ABOUT THIS EXERCISE: Look through the listing for the word "histograms". Copy each line that has it.

RECORDS FOR THE EXERCISE:
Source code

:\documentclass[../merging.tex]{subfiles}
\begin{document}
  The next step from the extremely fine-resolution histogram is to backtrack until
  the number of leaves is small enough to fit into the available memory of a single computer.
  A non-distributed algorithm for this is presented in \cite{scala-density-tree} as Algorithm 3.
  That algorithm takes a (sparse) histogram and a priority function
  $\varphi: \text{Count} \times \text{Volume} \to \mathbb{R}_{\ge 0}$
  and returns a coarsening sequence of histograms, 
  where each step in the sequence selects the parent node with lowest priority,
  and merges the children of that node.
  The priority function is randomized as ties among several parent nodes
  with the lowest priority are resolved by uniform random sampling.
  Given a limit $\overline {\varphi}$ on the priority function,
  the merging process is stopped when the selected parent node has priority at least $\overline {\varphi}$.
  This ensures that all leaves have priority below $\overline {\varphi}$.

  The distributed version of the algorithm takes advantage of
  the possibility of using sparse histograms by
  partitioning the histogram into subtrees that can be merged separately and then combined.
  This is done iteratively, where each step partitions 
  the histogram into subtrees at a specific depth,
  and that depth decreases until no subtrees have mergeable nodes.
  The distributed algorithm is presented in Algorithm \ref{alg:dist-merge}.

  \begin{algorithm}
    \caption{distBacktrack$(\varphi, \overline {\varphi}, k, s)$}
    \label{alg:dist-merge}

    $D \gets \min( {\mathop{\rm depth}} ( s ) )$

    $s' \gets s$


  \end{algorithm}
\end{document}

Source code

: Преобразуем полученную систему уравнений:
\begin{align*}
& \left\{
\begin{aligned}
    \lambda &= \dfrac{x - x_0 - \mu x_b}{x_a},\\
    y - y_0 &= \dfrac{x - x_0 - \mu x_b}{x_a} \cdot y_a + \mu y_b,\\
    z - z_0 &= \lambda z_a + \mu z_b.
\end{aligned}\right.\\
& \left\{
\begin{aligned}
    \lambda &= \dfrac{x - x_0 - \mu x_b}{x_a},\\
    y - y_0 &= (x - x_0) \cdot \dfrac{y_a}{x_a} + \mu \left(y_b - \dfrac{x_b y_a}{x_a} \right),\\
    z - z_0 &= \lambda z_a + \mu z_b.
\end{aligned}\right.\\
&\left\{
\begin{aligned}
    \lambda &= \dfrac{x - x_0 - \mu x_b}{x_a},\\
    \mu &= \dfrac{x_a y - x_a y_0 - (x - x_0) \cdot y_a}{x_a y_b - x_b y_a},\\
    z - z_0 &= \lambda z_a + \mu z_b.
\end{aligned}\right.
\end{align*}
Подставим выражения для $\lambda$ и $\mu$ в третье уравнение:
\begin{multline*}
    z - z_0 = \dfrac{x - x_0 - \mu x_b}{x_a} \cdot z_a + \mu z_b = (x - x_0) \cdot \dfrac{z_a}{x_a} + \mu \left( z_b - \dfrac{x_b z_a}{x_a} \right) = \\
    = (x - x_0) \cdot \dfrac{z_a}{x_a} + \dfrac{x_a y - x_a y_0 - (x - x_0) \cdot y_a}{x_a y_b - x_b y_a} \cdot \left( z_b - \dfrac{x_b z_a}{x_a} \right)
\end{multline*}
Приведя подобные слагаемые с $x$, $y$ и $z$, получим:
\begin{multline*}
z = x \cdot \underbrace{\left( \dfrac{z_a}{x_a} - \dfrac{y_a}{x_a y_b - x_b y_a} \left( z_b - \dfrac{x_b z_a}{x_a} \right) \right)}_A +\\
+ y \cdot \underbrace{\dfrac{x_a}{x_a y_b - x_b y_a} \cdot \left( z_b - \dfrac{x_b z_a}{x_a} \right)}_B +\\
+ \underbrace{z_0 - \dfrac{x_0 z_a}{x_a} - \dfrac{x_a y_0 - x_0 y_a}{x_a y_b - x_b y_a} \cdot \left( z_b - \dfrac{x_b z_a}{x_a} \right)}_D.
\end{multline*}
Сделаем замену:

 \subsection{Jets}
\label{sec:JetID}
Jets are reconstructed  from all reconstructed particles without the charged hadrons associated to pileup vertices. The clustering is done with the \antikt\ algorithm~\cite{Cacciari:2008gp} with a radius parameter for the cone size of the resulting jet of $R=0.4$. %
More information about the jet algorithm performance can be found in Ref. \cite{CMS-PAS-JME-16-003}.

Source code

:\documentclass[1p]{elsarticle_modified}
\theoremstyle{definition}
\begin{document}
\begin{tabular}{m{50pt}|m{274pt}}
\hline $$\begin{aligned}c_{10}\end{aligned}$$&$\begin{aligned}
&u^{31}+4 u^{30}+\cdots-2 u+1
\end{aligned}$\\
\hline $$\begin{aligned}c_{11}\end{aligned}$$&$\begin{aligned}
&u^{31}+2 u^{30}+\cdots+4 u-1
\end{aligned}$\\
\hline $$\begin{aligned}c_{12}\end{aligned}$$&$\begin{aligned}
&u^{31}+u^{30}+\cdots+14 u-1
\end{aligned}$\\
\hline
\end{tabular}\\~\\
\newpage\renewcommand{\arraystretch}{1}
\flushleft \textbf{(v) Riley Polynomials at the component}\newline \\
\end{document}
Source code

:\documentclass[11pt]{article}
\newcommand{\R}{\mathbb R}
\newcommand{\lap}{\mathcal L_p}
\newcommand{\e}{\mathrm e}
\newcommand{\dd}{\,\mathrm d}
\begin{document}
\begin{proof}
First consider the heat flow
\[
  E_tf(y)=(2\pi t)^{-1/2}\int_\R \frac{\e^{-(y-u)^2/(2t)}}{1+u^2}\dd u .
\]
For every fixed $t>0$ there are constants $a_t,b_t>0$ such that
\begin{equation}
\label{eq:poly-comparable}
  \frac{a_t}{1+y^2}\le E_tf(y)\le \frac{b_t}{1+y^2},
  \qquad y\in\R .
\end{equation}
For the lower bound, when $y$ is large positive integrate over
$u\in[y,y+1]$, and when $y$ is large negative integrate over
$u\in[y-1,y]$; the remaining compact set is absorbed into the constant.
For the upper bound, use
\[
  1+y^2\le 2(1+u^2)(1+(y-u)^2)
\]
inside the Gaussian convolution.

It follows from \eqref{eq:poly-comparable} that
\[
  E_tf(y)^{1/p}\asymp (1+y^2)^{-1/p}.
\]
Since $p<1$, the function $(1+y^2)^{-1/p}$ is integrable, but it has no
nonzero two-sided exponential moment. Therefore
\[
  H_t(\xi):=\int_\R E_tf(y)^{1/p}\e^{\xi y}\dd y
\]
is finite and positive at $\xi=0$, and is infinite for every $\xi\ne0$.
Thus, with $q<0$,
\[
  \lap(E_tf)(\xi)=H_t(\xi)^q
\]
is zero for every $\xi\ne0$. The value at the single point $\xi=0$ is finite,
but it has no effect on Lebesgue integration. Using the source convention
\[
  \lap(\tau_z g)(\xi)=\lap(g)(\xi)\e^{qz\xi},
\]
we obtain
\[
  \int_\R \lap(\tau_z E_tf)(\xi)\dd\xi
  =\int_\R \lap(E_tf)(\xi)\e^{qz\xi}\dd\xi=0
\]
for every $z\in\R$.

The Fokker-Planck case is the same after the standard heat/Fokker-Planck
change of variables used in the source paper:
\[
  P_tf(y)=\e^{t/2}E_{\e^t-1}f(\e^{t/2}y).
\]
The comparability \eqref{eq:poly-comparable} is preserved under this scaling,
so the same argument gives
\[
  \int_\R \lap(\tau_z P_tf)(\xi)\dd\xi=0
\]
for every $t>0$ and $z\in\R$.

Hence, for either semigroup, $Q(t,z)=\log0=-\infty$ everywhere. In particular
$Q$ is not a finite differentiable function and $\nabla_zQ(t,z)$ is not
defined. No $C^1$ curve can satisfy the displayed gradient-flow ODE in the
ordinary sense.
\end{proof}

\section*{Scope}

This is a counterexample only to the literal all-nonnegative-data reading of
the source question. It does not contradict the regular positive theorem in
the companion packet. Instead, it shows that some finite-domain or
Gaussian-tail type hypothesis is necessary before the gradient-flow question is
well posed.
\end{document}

ANSWER TO THE PROBLEM:
  and returns a coarsening sequence of histograms, 
  the possibility of using sparse histograms by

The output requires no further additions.